Bennett v. State, 221 Ark. 747, 255 S.W.2d 968 (1953)

March 16, 1953 · Arkansas Supreme Court · 4718
221 Ark. 747, 255 S.W.2d 968

Bennett v. State.

4718

255 S. W. 2d 968

Opinion delivered March 16, 1953.

*748 Cole <& Epperson, for appellant.

Ike Murry, Attorney General, and Won. M. Moor-head, Assistaoit Attorney General, for appellee.

Griffin Smith, Chief Justice.

Ed Bennett was indicted for selling beer without a license. Upon conviction he was fined $400. The crime is a misdemeanor.

Appellant’s summary of error is: (a) There was no substantial evidence connecting Bennett with the sale; (b) evidence was lacking to show that the defendant had not been licensed, and (c) there was nothing upon which the jury could have found that the beverage claimed to have been sold was alcoholic and intoxicating within the meaning of § 48-503, Ark. Stat’s. Objections were made to certain testimony, and to remarks of the court.

Over objections by the defendant pertinent parts of the applicable statute were read to the jury, including § 48-513 providing that any person who shall brew or manufacture any liquor as defined by the statute without having procured a permit from the commissioner of revenues “authorizing the brewing, or manufacture, or the sale of such liquor, shall be deemed guilty of a misdemeanor”, etc.

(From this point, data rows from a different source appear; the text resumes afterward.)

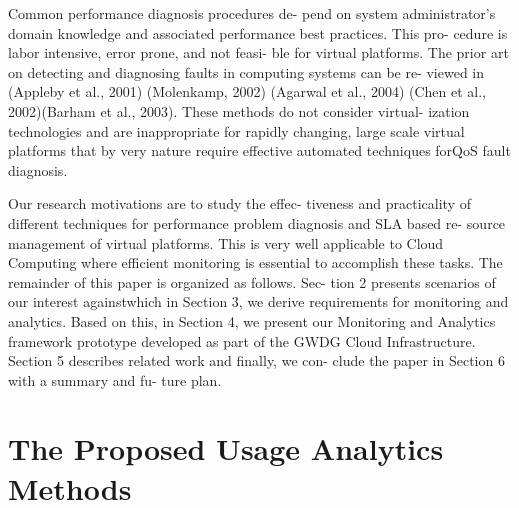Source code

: \documentclass{llncs}
\begin{document}
Common performance diagnosis procedures de-
pend on system administrator’s domain knowledge and associated performance best practices. This pro- cedure is labor intensive, error prone, and not feasi- ble for virtual platforms. The prior art on detecting and diagnosing faults in computing systems can be re- viewed in (Appleby et al., 2001) (Molenkamp, 2002) (Agarwal et al., 2004) (Chen et al., 2002)(Barham et al., 2003). These methods do not consider virtual- ization technologies and are inappropriate for rapidly changing, large scale virtual platforms that by very nature require effective automated techniques forQoS fault diagnosis.

Our research motivations are to study the effec-
tiveness and practicality of different techniques for performance problem diagnosis and SLA based re- source management of virtual platforms. This is very well applicable to Cloud Computing where efficient monitoring is essential to accomplish these tasks. The remainder of this paper is organized as follows. Sec- tion 2 presents scenarios of our interest againstwhich in Section 3, we derive requirements for monitoring and analytics. Based on this, in Section 4, we present our Monitoring and Analytics framework prototype developed as part of the GWDG Cloud Infrastructure. Section 5 describes related work and finally, we con- clude the paper in Section 6 with a summary and fu- ture plan.



\section{The Proposed Usage Analytics Methods}
\end{document}
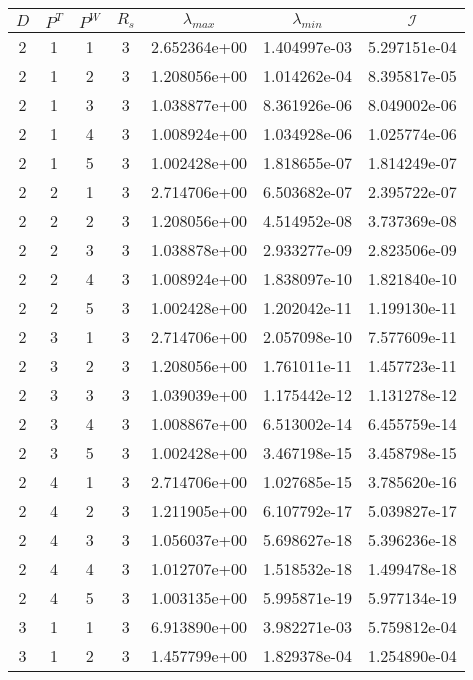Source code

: \documentclass{article}
\newcommand{\cali}{\mathcal{I}}
\begin{document}
\begin{small}
\begin{table}
\begin{center}
\begin{tabular}{|cccc|ccc|} \hline
$D$ & $P^T$  & $P^W$ & $R_s$ & $\lambda_{max}$ & $\lambda_{min}$   & $\cali$ \\
  \hline
2 & 1 & 1 & 3 & 2.652364e+00 & 1.404997e-03 & 5.297151e-04 \\ 
2 & 1 & 2 & 3 & 1.208056e+00 & 1.014262e-04 & 8.395817e-05 \\ 
2 & 1 & 3 & 3 & 1.038877e+00 & 8.361926e-06 & 8.049002e-06 \\ 
2 & 1 & 4 & 3 & 1.008924e+00 & 1.034928e-06 & 1.025774e-06 \\ 
2 & 1 & 5 & 3 & 1.002428e+00 & 1.818655e-07 & 1.814249e-07 \\
\hline
2 & 2 & 1 & 3 & 2.714706e+00 & 6.503682e-07 & 2.395722e-07 \\ 
2 & 2 & 2 & 3 & 1.208056e+00 & 4.514952e-08 & 3.737369e-08 \\ 
2 & 2 & 3 & 3 & 1.038878e+00 & 2.933277e-09 & 2.823506e-09 \\ 
2 & 2 & 4 & 3 & 1.008924e+00 & 1.838097e-10 & 1.821840e-10 \\ 
2 & 2 & 5 & 3 & 1.002428e+00 & 1.202042e-11 & 1.199130e-11 \\ 
\hline
2 & 3 & 1 & 3 & 2.714706e+00 & 2.057098e-10 & 7.577609e-11 \\ 
2 & 3 & 2 & 3 & 1.208056e+00 & 1.761011e-11 & 1.457723e-11 \\ 
2 & 3 & 3 & 3 & 1.039039e+00 & 1.175442e-12 & 1.131278e-12 \\ 
2 & 3 & 4 & 3 & 1.008867e+00 & 6.513002e-14 & 6.455759e-14 \\ 
2 & 3 & 5 & 3 & 1.002428e+00 & 3.467198e-15 & 3.458798e-15 \\ 
\hline
2 & 4 & 1 & 3 & 2.714706e+00 & 1.027685e-15 & 3.785620e-16 \\   
2 & 4 & 2 & 3 & 1.211905e+00 & 6.107792e-17 & 5.039827e-17 \\ 
2 & 4 & 3 & 3 & 1.056037e+00 & 5.698627e-18 & 5.396236e-18 \\ 
2 & 4 & 4 & 3 & 1.012707e+00 & 1.518532e-18 & 1.499478e-18 \\ 
2 & 4 & 5 & 3 & 1.003135e+00 & 5.995871e-19 & 5.977134e-19 \\ 
\hline
3 & 1 & 1 & 3 & 6.913890e+00 & 3.982271e-03 & 5.759812e-04 \\ 
3 & 1 & 2 & 3 & 1.457799e+00 & 1.829378e-04 & 1.254890e-04 \\ 

\end{tabular}
\end{center}
\end{table}
\end{small}
\end{document}
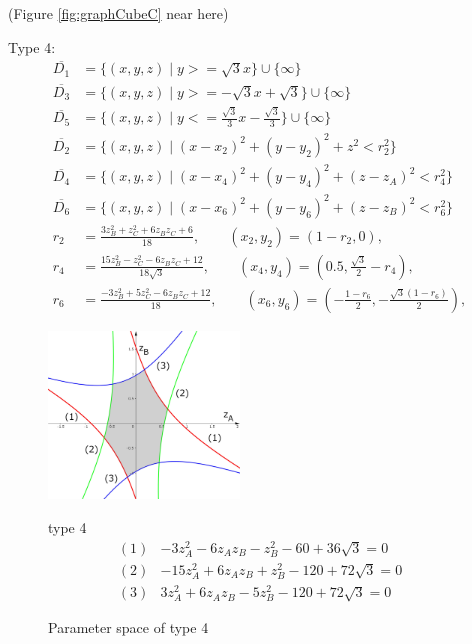 \documentclass[suppldata, dvipdfmx]{interact}
\theoremstyle{plain}%
\theoremstyle{definition}
\theoremstyle{remark}
\theoremstyle{problemstyle}
\begin{document}
\noindent(Figure \ref{fig:graphCubeC} near here)
\bigskip\par
Type 4:
\begin{align*}
\overline{D_1}&=\{ (x,y,z) \mid y >= \sqrt{3}x \} \cup \{ \infty \}\\
\overline{D_3}&=\{(x,y,z) \mid y >= -\sqrt{3}x + \sqrt{3} \} \cup\{\infty\}\\
\overline{D_5}&=\{(x,y,z) \mid y <= \frac{\sqrt{3}}{3}x - \frac{\sqrt{3}}{3} \} \cup\{\infty\}\\
\overline{D_2}&=\{(x,y,z) \mid (x-x_2)^2+(y-y_2)^2+z^2<r_2^2 \} \\
\overline{D_4}&=\{(x,y,z) \mid (x-x_4)^2+(y-y_4)^2+(z-z_A)^2<r_4^2 \} \\
\overline{D_6}&=\{(x,y,z) \mid (x-x_6)^2+(y-y_6)^2+(z-z_B)^2<r_6^2 \} \\
 r_2 &= \frac{3z_B^2 + z_C^2 + 6z_Bz_C + 6}{18}, \qquad
(x_2, y_2) = \left(1 - r_2, 0\right),\\
 r_4 &= \frac{15z_B^2 - z_C^2 - 6z_Bz_C + 12}{18\sqrt{3}}, \qquad
(x_4, y_4) = \left(0.5, \frac{\sqrt{3}}{2} - r_4\right),\\
 r_6 &= \frac{-3z_B^2 + 5z_C^2 - 6z_Bz_C + 12}{18}, \qquad
(x_6, y_6) = \left(-\frac{1 - r_6}{2}, -\frac{\sqrt{3}(1 - r_6)}{2}\right),
\end{align*} 
\begin{figure}[h]
 \begin{minipage}[]{0.5\textwidth}
 \centering
 \includegraphics[width=2in,
 keepaspectratio]{./img/graph/cubeD.jpg}
 \caption{Parameter space of type 4}
 \label{fig:graphCubeD}
 \end{minipage}
 \hspace*{\fill}
 \begin{minipage}[]{0.5\textwidth}
  \centering
  type 4
  \begin{align*}
   (1)& -3z_A^2 - 6z_A z_B - z_B^2 -60 +36\sqrt{3} = 0\\
   (2)& -15 z_A^2 + 6z_Az_B + z_B^2 - 120 + 72\sqrt{3} = 0\\
   (3)& 3z_A^2 + 6z_Az_B - 5z_B^2 - 120 + 72 \sqrt{3} = 0
  \end{align*}
 \end{minipage}
 \hspace*{\fill}
\end{figure}
\end{document}
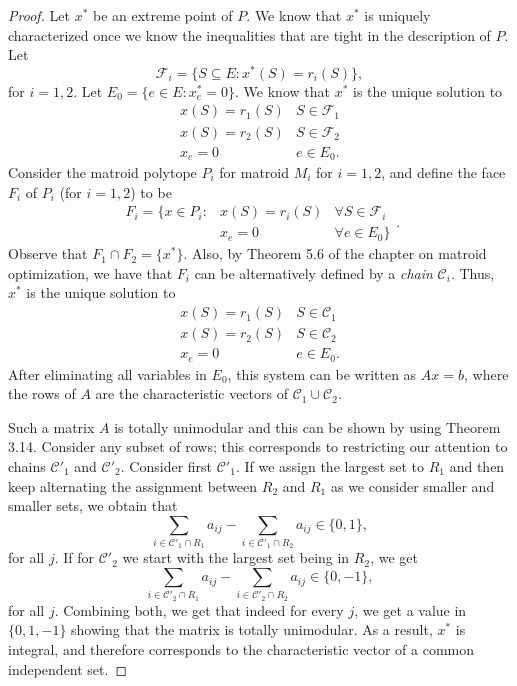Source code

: \documentclass[12pt]{article}
\begin{document}
\begin{proof}
Let $x^*$ be an extreme point of $P$. We know that $x^*$ is uniquely
characterized once we know the inequalities that are tight in the
description of $P$. Let $$\mathcal{F}_i=\{S\subseteq E:
x^*(S)=r_i(S)\},$$ for $i=1,2$. Let $E_0=\{e\in E: x^*_e=0\}$. We know
that $x^*$ is the unique solution to 
$$\begin{array}{ll}
x(S)=r_1(S) & S\in \mathcal{F}_1 \\
x(S)=r_2(S) & S \in \mathcal{F}_2 \\
x_e = 0 & e\in E_0.
\end{array}$$
Consider the matroid polytope $P_i$ for matroid $M_i$ for $i=1,2$, and
define the face $F_i$ of $P_i$ (for $i=1,2$) to be 
$$\begin{array}{rll} 
F_i = \{x\in P_i: & x(S) = r_i(S) & \forall S\in \mathcal{F}_i\\
& x_e =0 & \forall e\in E_0\}
\end{array}.$$
Observe that $F_1\cap F_2=\{x^*\}$. Also, by Theorem 5.6 of the
chapter on matroid optimization, we have that $F_i$ can be
alternatively defined by a {\it chain} $\mathcal{C}_i$. Thus, $x^*$ is
the unique solution to
$$\begin{array}{ll}
x(S) = r_1(S) & S\in \mathcal{C}_1 \\
x(S) = r_2(S) & S\in \mathcal{C}_2 \\
x_e=0 & e\in E_0.
\end{array}$$
After eliminating all variables in $E_0$, this system can be written
as $Ax=b$, where the rows of $A$ are the characteristic vectors of
$\mathcal{C}_1 \cup \mathcal{C}_2$. 

Such a matrix $A$ is totally unimodular and this can be shown by using
Theorem 3.14. Consider any subset of rows; this corresponds to
restricting our attention to chains $\mathcal{C}'_1$ and
$\mathcal{C}'_2$. Consider first $\mathcal{C}'_1$. If we assign the largest set to $R_1$ and then keep
alternating the assignment between $R_2$ and $R_1$ as we consider
smaller and smaller sets, we obtain that 
$$\sum_{i\in \mathcal{C}'_1\cap R_1} a_{ij} - \sum_{i\in
\mathcal{C}'_1\cap R_2} a_{ij}\in \{0,1\},$$ for all $j$. If for
$\mathcal{C}'_2$ we start with the largest set being in  $R_2$, we get
$$\sum_{i\in \mathcal{C}'_2\cap R_1} a_{ij} - \sum_{i\in
\mathcal{C}'_2\cap R_2} a_{ij}\in \{0,-1\},$$ for all $j$. Combining
both, we get that indeed for every $j$, we get a value in $\{0,1,-1\}$
showing that the matrix is totally unimodular. As a result, $x^*$ is
integral, and therefore corresponds to the characteristic vector of a
common independent set. 
\end{proof}
\end{document}
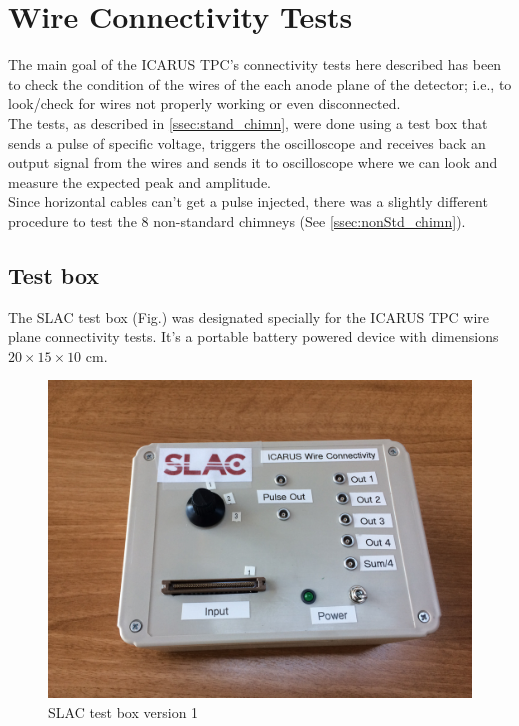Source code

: \section{Wire Connectivity Tests}
\label{sec:TheTest}

The main goal of the ICARUS TPC's connectivity tests here described has been to check the condition of the wires of the each anode plane of the detector; i.e., to look/check for wires not properly working or even disconnected. \\

The tests, as described in \cref{ssec:stand_chimn}, were done using a test box that sends a pulse of specific voltage, triggers the oscilloscope and receives back an output signal from the wires and sends it to oscilloscope where we can look and measure the expected peak and amplitude.\\

Since horizontal cables can't get a pulse injected, there was a slightly different procedure to test the 8 non-standard chimneys (See \cref{ssec:nonStd_chimn}). 


\subsection{Test box}
\label{ssec:TestBox}

The SLAC test box (Fig.) was designated specially for the ICARUS TPC wire plane connectivity tests. It's a portable battery powered device with dimensions $20\times 15\times 10$ cm.\\

\begin{figure}[htb]
\centering
\includegraphics[width=0.8\linewidth]{fig/box1}
\caption{SLAC test box version 1}
\end{figure}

The factual background relied upon by the state is that Bennett owned the place of business where it is alleged the beer was sold and that Dessie Banks sometimes works for him. The employer-employee relationship is, we think, established by the defendant’s admission, although the extent of her authority is not conceded. *749Mary Mitchell testified that on March 22, 1952, she bought a can of beer at defendant’s establishment, the sale having been made by the Banks woman.

Mose Ledbetter, a state witness, had formerly traded at Bennett’s place, where whiskey and beer were sold. His last purchase was four weeks before the trial. He had bought beer from the defendant after March 22d. The court directed the jury to consider evidence of the last sale for the sole purpose of determining whether Bennett’s reputation was that of a bootlegger. On cross-examination there were admissions from which an inference of prejudice against the defendant might arise, but credibility was a matter for the jury’s determination. Other testimony supported the state’s contention that the defendant was engaged in the illicit sale of intoxicants.

A. B. Lea, who testified for the state, was asked whether, before trial, the sheriff had attempted by inference to suggest what Lea’s statements should be, whereupon the Court commented: “The question would indicate that the sheriff mistreated him — it would lead me to believe that the sheriff forced [the witness] to tell something, or he would give him ‘treatment’ until he made the statement. If that is true, this court is interested in that”. One of the defendant’s attorneys then said: “For the benefit of the record I want to say that the Court has apparently misinterpreted my question. I want to bring out what facts I can from cross-examination of the witness, and I believe the remarks of the Court just made in the presence of the jury are prejudicial to the defendant and I want to move for a mistrial”.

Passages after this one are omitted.